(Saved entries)

* * *

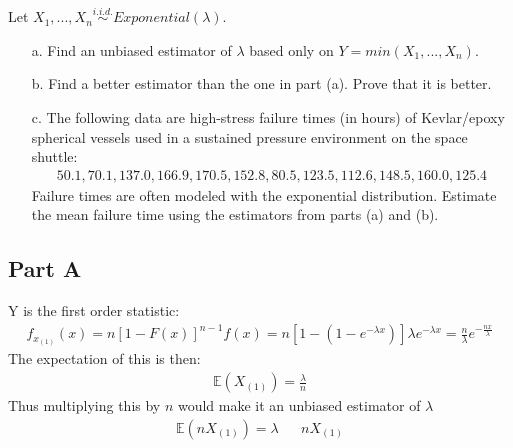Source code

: \documentclass{article}
\begin{document}
Let $X_1,...,X_n \overset{i.i.d.}{\sim} Exponential(\lambda)$.
\begin{enumerate}
\item[a.] Find an unbiased estimator of $\lambda$ based only on $Y=min(X_1,...,X_n)$.
\item[b.] Find a better estimator than the one in part (a). Prove that it is better.
\item[c.] The following data are high-stress failure times (in hours) of Kevlar/epoxy spherical vessels used in a sustained pressure environment on the space shuttle:
\begin{align*}
50.1, 70.1, 137.0, 166.9, 170.5, 152.8, 80.5, 123.5, 112.6, 148.5, 160.0, 125.4
\end{align*}
Failure times are often modeled with the exponential distribution. Estimate the mean failure time using the estimators from parts (a) and (b).
\end{enumerate}
\subsection*{Part A}
Y is the first order statistic:
\begin{align*}
f_{x_{(1)}}(x) = n[1-F(x)]^{n-1} f(x) = n[1-(1-e^{-\lambda x})] \lambda e^{-\lambda x} = \frac{n}{\lambda} e^{-\frac{nx}{\lambda}}
\end{align*}
The expectation of this is then:
\begin{align*}
\mathbb{E}(X_{(1)}) = \frac{\lambda}{n}
\end{align*}
Thus multiplying this by $n$ would make it an unbiased estimator of $\lambda$
\begin{align*}
\mathbb{E}(nX_{(1)}) = \lambda && \boxed{ nX_{(1)} }
\end{align*}
\end{document}

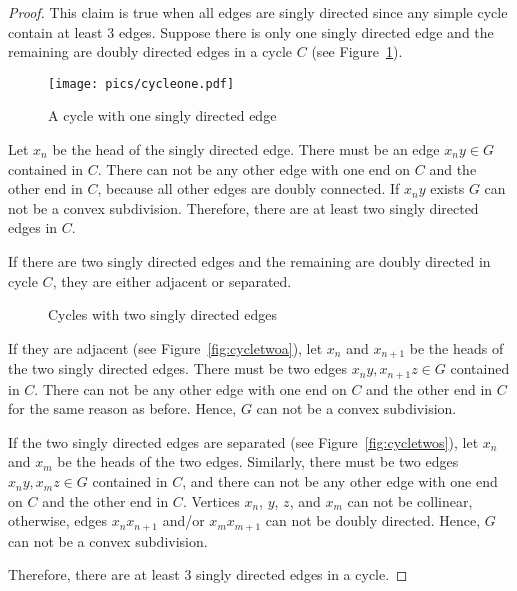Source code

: \documentclass [letterpaper] {article}
\begin{document}
\begin{proof}
  This claim is true when all edges are singly directed since any simple cycle contain at least $3$ edges. Suppose there is only one singly directed edge and the remaining are doubly directed edges in a cycle $C$ (see Figure~\ref{fig:cycleone}).
\begin{figure}[ht]
  \centering
  \texttt{[image: pics/cycleone.pdf]}
  \caption{A cycle with one singly directed edge}
  \label{fig:cycleone}
\end{figure}
Let $x_{n}$ be the head of the singly directed edge. There must be an edge $x_{n}y \in G$ contained in $C$. There can not be any other edge with one end on $C$ and the other end in $C$, because all other edges are doubly connected. If $x_{n}y$ exists $G$ can not be a convex subdivision. Therefore, there are at least two singly directed edges in $C$.

If there are two singly directed edges and the remaining are doubly directed in cycle $C$, they are either adjacent or separated. 
\begin{figure}[ht]
  \centering
  \hspace{10mm}
  \caption{Cycles with two singly directed edges}
  \label{fig:cycletwo}
\end{figure}
If they are adjacent (see Figure~\ref{fig:cycletwoa}), let $x_{n}$ and $x_{n+1}$ be the heads of the two singly directed edges. There must be two edges $x_{n}y, x_{n+1}z \in G$ contained in $C$. There can not be any other edge with one end on $C$ and the other end in $C$ for the same reason as before. Hence, $G$ can not be a convex subdivision.

If the two singly directed edges are separated (see Figure~\ref{fig:cycletwos}), let $x_{n}$ and $x_{m}$ be the heads of the two edges. Similarly, there must be two edges $x_{n}y, x_{m}z \in G$ contained in $C$, and there can not be any other edge with one end on $C$ and the other end in $C$. Vertices $x_{n}$, $y$, $z$, and $x_{m}$ can not be collinear, otherwise, edges $x_{n}x_{n+1}$ and/or $x_{m}x_{m+1}$ can not be doubly directed. Hence, $G$ can not be a convex subdivision.

Therefore, there are at least $3$ singly directed edges in a cycle. 
\end{proof}
\end{document}
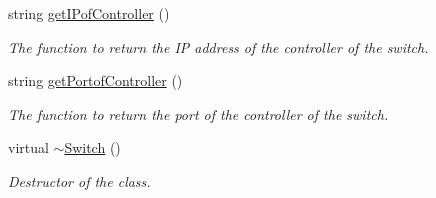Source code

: \begin{DoxyCompactItemize}
string \hyperlink{classSwitch_af11e69a311d13705bc6799a56a980b4c}{get\-I\-Pof\-Controller} ()
\begin{DoxyCompactList}\small\item\em \-The function to return the \-I\-P address of the controller of the switch. \end{DoxyCompactList}\item 
string \hyperlink{classSwitch_adc27b9def7bfc56b52411a20a6cca4b9}{get\-Portof\-Controller} ()
\begin{DoxyCompactList}\small\item\em \-The function to return the port of the controller of the switch. \end{DoxyCompactList}\item 
\hypertarget{classSwitch_ac9e0d5810af5ea21572d5dd7248baed8}{virtual \hyperlink{classSwitch_ac9e0d5810af5ea21572d5dd7248baed8}{$\sim$\-Switch} ()}\label{classSwitch_ac9e0d5810af5ea21572d5dd7248baed8}

\begin{DoxyCompactList}\small\item\em \-Destructor of the class. \end{DoxyCompactList}\end{DoxyCompactItemize}
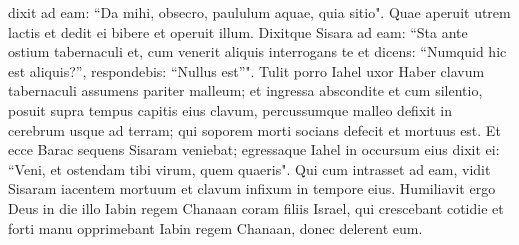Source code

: \begin{biblechapter}
\verse dixit ad eam: “Da mihi, obsecro, paululum aquae, quia sitio". Quae aperuit utrem lactis et dedit ei bibere et operuit illum. 
\verse Dixitque Sisara ad eam: “Sta ante ostium tabernaculi et, cum venerit aliquis interrogans te et dicens: “Numquid hic est aliquis?”, respondebis: “Nullus est”". 
\verse Tulit porro Iahel uxor Haber clavum tabernaculi assumens pariter malleum; et ingressa abscondite et cum silentio, posuit supra tempus capitis eius clavum, percussumque malleo defixit in cerebrum usque ad terram; qui soporem morti socians defecit et mortuus est. 
\verse Et ecce Barac sequens Sisaram veniebat; egressaque Iahel in occursum eius dixit ei: “Veni, et ostendam tibi virum, quem quaeris". Qui cum intrasset ad eam, vidit Sisaram iacentem mortuum et clavum infixum in tempore eius. 
\verse Humiliavit ergo Deus in die illo Iabin regem Chanaan coram filiis Israel,  
\verse qui crescebant cotidie et forti manu opprimebant Iabin regem Chanaan, donec delerent eum. 
\end{biblechapter}

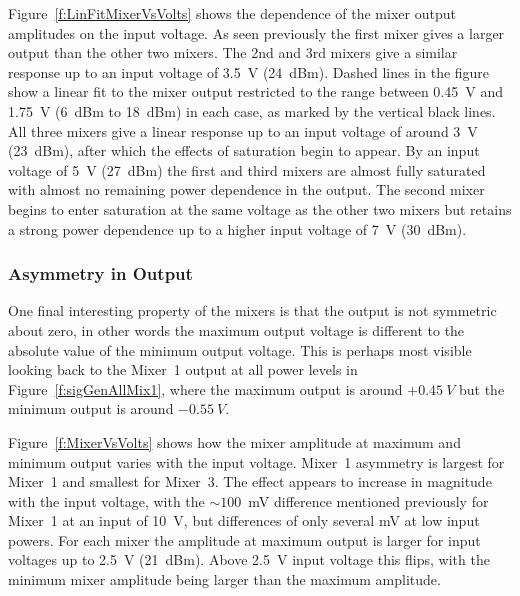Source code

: Figure~\ref{f:LinFitMixerVsVolts} shows the dependence of the mixer output amplitudes on the input voltage. As seen previously the first mixer gives a larger output than the other two mixers. The 2nd and 3rd mixers give a similar response up to an input voltage of 3.5~V (24~dBm). Dashed lines in the figure show a linear fit to the mixer output restricted to the range between 0.45~V and 1.75~V (6~dBm to 18~dBm) in each case, as marked by the vertical black lines. All three mixers give a linear response up to an input voltage of around 3~V (23~dBm), after which the effects of saturation begin to appear. By an input voltage of 5~V (27~dBm) the first and third mixers are almost fully saturated with almost no remaining power dependence in the output. The second mixer begins to enter saturation at the same voltage as the other two mixers but retains a strong power dependence up to a higher input voltage of 7~V (30~dBm).


\subsubsection{Asymmetry in Output}

One final interesting property of the mixers is that the output is not symmetric about zero, in other words the maximum output voltage is different to the absolute value of the minimum output voltage. This is perhaps most visible looking back to the Mixer~1 output at all power levels in Figure~\ref{f:sigGenAllMix1}, where the maximum output is around \(+0.45~V\) but the minimum output is around \(-0.55~V\).

Figure~\ref{f:MixerVsVolts} shows how the mixer amplitude at maximum and minimum output varies with the input voltage. Mixer~1 asymmetry is largest for Mixer~1 and smallest for Mixer~3. The effect appears to increase in magnitude with the input voltage, with the \(\sim100\)~mV difference mentioned previously for Mixer~1 at an input of 10~V, but differences of only several mV at low input powers. For each mixer the amplitude at maximum output is larger for input voltages up to 2.5~V (21~dBm). Above 2.5~V input voltage this flips, with the minimum mixer amplitude being larger than the maximum amplitude.

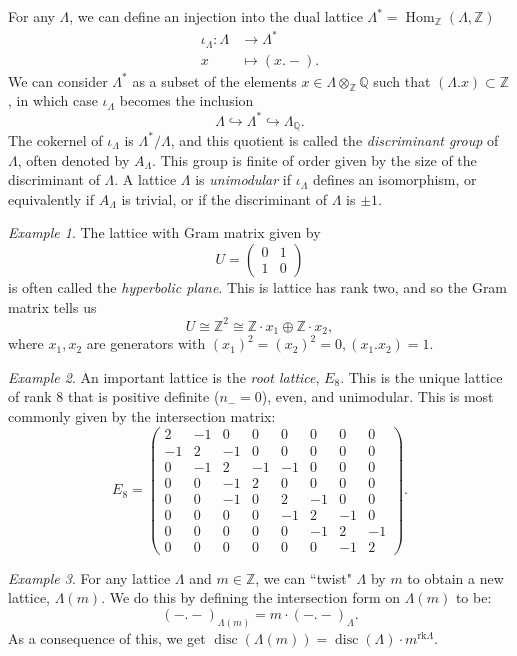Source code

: \documentclass[12pt,twoside]{reedthesis}
\theoremstyle{plain}
\theoremstyle{definition}
\theoremstyle{remark}
\newtheorem{example}{Example}[section]
\newcommand{\ZZ}{\mathbb{Z}}
\newcommand{\QQ}{\mathbb{Q}}
\newcommand{\Hom}{\operatorname{Hom}}
\newcommand{\disc}{\operatorname{disc}}
\begin{document}
For any $\Lambda$, we can define an injection into the dual lattice $\Lambda^*=\Hom_\ZZ(\Lambda,\ZZ)$
\begin{align*}
\iota_\Lambda:\Lambda&\to\Lambda^*\\
x&\mapsto(x.-).
\end{align*}
We can consider $\Lambda^*$ as a subset of the elements $x\in\Lambda\otimes_\ZZ\QQ$ such that $(\Lambda.x)\subset\ZZ$, in which case $\iota_\Lambda$ becomes the inclusion \[\Lambda\hookrightarrow\Lambda^*\hookrightarrow\Lambda_\QQ.\] The cokernel of $\iota_\Lambda$ is $\Lambda^*/\Lambda$, and this quotient is called the \emph{discriminant group} of $\Lambda$, often denoted by $A_\Lambda$. This group is finite of order given by the size of the discriminant of $\Lambda$. A lattice $\Lambda$ is \emph{unimodular} if $\iota_\Lambda$ defines an isomorphism, or equivalently if $A_\Lambda$ is trivial, or if the discriminant of $\Lambda$ is $\pm1$.
\begin{example}
The lattice with Gram matrix given by
\[
U=\begin{pmatrix}
0 & 1\\
1 & 0
\end{pmatrix}
\] is often called the \emph{hyperbolic plane}. This is lattice has rank two, and so the Gram matrix tells us
\[
U\cong\ZZ^2\cong\ZZ\cdot x_1\oplus\ZZ\cdot x_2,
\]
where $x_1, x_2$ are generators with $(x_1)^2=(x_2)^2=0, (x_1.x_2)=1$.
\end{example}
\begin{example}
An important lattice is the \emph{root lattice}, $E_8$. This is the unique lattice of rank 8 that is positive definite ($n_-=0$), even, and unimodular. This is most commonly given by the intersection matrix:
\[
E_8=
\begin{pmatrix}
2 & -1 & 0 & 0 & 0 & 0 & 0 & 0\\
-1 & 2 & -1 & 0 & 0 & 0 & 0 & 0\\
0 & -1 & 2 & -1 & -1 & 0 & 0 & 0\\
0 & 0 & -1 & 2 & 0 & 0 & 0 & 0\\
0 & 0 & -1 & 0 & 2 & -1 & 0 & 0\\
0 & 0 & 0 & 0 & -1 & 2 & -1 & 0\\
0 & 0 & 0 & 0 & 0 & -1 & 2 & -1\\
0 & 0 & 0 & 0 & 0 & 0 & -1 & 2
\end{pmatrix}.
\]
\end{example}
\begin{example}
For any lattice $\Lambda$ and $m\in\ZZ$, we can ``twist" $\Lambda$ by $m$ to obtain a new lattice, $\Lambda(m)$. We do this by defining the intersection form on $\Lambda(m)$ to be:
\[
(-.-)_{\Lambda(m)}=m\cdot(-.-)_\Lambda.
\]
As a consequence of this, we get $\disc(\Lambda(m))=\disc(\Lambda)\cdot m^{\text{rk}\Lambda}$.
\end{example}
\end{document}
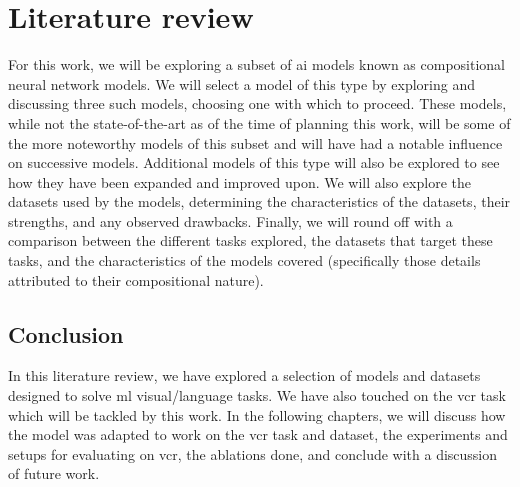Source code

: \chapter{Literature review}
\label{chp:literature_review}

For this work, we will be exploring a subset of \gls{ai} models known as compositional neural network models.
We will select a model of this type by exploring and discussing three such models, choosing one with which to proceed.
These models, while not the state-of-the-art as of the time of planning this work, will be some of the more noteworthy models of this subset and will have had a notable influence on successive models.
Additional models of this type will also be explored to see how they have been expanded and improved upon.
We will also explore the datasets used by the models, determining the characteristics of the datasets, their strengths, and any observed drawbacks.
Finally, we will round off with a comparison between the different tasks explored, the datasets that target these tasks, and the characteristics of the models covered (specifically those details attributed to their compositional nature).









\section{Conclusion}
\label{sec:literature_review_conclusion}

In this literature review, we have explored a selection of models and datasets designed to solve \gls{ml} visual/language tasks.
We have also touched on the \gls{vcr} task which will be tackled by this work.
In the following chapters, we will discuss how the model was adapted to work on the \gls{vcr} task and dataset, the experiments and setups for evaluating on \gls{vcr}, the ablations done, and conclude with a discussion of future work.
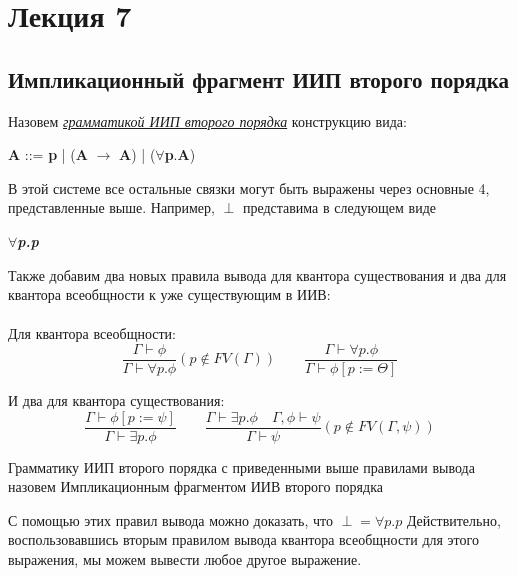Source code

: \section{Лекция 7}
	\subsection{Импликационный фрагмент ИИП второго порядка}
 	\begin{center}
 		\begin{definition}
 			Назовем \textit{\underline{грамматикой ИИП второго порядка}} конструкцию вида: 
 		\end{definition}
 	\textbf{A} ::=
 	\textbf{p} |
	(\textbf{A} $\rightarrow$ \textbf{A}) |
	($\forall$\textbf{p}.\textbf{A})
 	
 	\end{center}
 
 	В этой системе все остальные связки могут быть выражены через основные 4, представленные выше. Например, $\perp$ представима в следующем виде
 	\begin{center}
 		{\textbf{\textsl\textit{$\forall$p.p}}} \\
 	\end{center}
 	
 	
 	 Также добавим два новых правила вывода для квантора существования и два для квантора всеобщности к уже существующим в ИИВ: \\ \\
 	
	Для квантора всеобщности: \\ 
 	
    \[ \dfrac{\Gamma\vdash\phi}{\Gamma\vdash\forall p.\phi} (p\notin FV(\Gamma)) \qquad
        \dfrac{\Gamma\vdash\forall p.\phi}{\Gamma\vdash\phi[p:=\Theta]} \]
 	
 	 И два для квантора существования: \\
 	
    \[ \dfrac{\Gamma\vdash\phi[p:= \psi]}{\Gamma\vdash\exists p.\phi}\qquad
        \dfrac{\Gamma\vdash\exists p.\phi\quad\Gamma, \phi\vdash\psi}{\Gamma\vdash\psi} (p\notin FV(\Gamma, \psi)) \]
 	
 	
 	\begin{definition}
 		Грамматику ИИП второго порядка с приведенными выше правилами вывода назовем Импликационным фрагментом ИИВ второго порядка\\ 
 	\end{definition}
	{С помощью этих правил вывода можно доказать, что \textbf{${\perp = \forall p.p}$}
		Действительно, воспользовавшись вторым правилом вывода квантора всеобщности для этого выражения, мы можем вывести любое другое выражение.}
 	
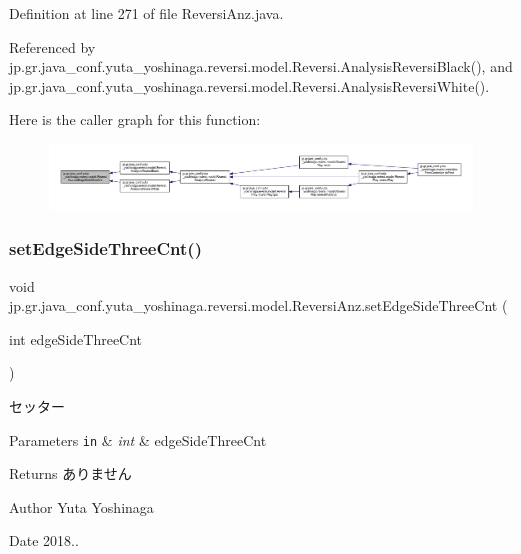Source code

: Definition at line 271 of file Reversi\+Anz.\+java.



Referenced by jp.\+gr.\+java\+\_\+conf.\+yuta\+\_\+yoshinaga.\+reversi.\+model.\+Reversi.\+Analysis\+Reversi\+Black(), and jp.\+gr.\+java\+\_\+conf.\+yuta\+\_\+yoshinaga.\+reversi.\+model.\+Reversi.\+Analysis\+Reversi\+White().

Here is the caller graph for this function\+:
\nopagebreak
\begin{figure}[H]
\begin{center}
\leavevmode
\includegraphics[width=350pt]{classjp_1_1gr_1_1java__conf_1_1yuta__yoshinaga_1_1reversi_1_1model_1_1_reversi_anz_a00da6644a1ea7ef66e51eb08a4fa8177_icgraph}
\end{center}
\end{figure}
\mbox{\label{classjp_1_1gr_1_1java__conf_1_1yuta__yoshinaga_1_1reversi_1_1model_1_1_reversi_anz_afb1fe81327e740d133aa623902cacab0}} 
\subsubsection{\texorpdfstring{set\+Edge\+Side\+Three\+Cnt()}{setEdgeSideThreeCnt()}}
{\footnotesize\ttfamily void jp.\+gr.\+java\+\_\+conf.\+yuta\+\_\+yoshinaga.\+reversi.\+model.\+Reversi\+Anz.\+set\+Edge\+Side\+Three\+Cnt (\begin{DoxyParamCaption}\item[{int}]{edge\+Side\+Three\+Cnt }\end{DoxyParamCaption})}



セッター 


\begin{DoxyParams}[1]{Parameters}
\mbox{\tt in}  & {\em int} & edge\+Side\+Three\+Cnt \\
\hline
\end{DoxyParams}
\begin{DoxyReturn}{Returns}
ありません 
\end{DoxyReturn}
\begin{DoxyAuthor}{Author}
Yuta Yoshinaga 
\end{DoxyAuthor}
\begin{DoxyDate}{Date}
2018.. 
\end{DoxyDate}


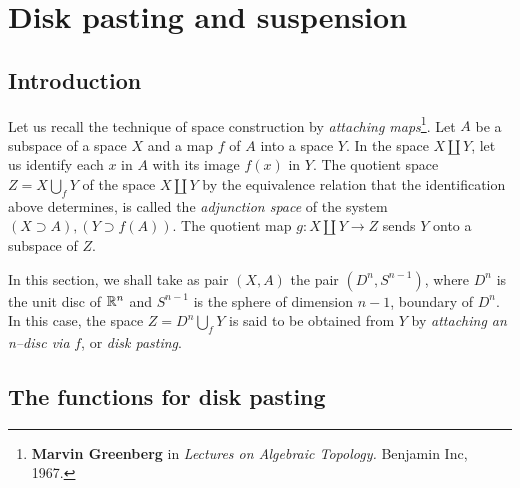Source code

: \chapter {Disk pasting and suspension}

\section{Introduction}

Let us recall the technique of space construction by
{\em attaching maps}\footnote {{\bf Marvin Greenberg} in
{\em Lectures on Algebraic Topology.} Benjamin Inc, 1967.}. Let $A$ be a subspace of a space $X$ and a map
$f$ of $A$ into a space $Y$. In the space $X \coprod Y$, let us identify each $x$ in $A$ with its image
$f(x)$ in $Y$. The quotient space $Z=X\bigcup_f Y$ of the space $X\coprod Y$ by the equivalence
relation that the identification above determines, is called the {\em adjunction space} of the system
$(X \supset A), (Y\supset f(A))$. The quotient map $g: X\coprod Y \rightarrow Z$ sends $Y$
onto a subspace of $Z$.
\par
In this section, we shall take as pair $(X,A)$ the pair $(D^n, S^{n-1})$, where $D^n$ is the
unit disc of ${{\mathbb{R}}}^n$ and  $S^{n-1}$ is the sphere of dimension ${n-1}$, boundary of $D^n$. In this case,
the space $Z=D^n\bigcup_f Y$ is said to be obtained from $Y$ by {\em attaching an n--disc via} $f$, or
{\em disk pasting}.

\section{The functions for  disk pasting}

* * *

Exercise directions: Only a number is wanted here: the count of lines above that contain the word "выше".

Result for this exercise: 2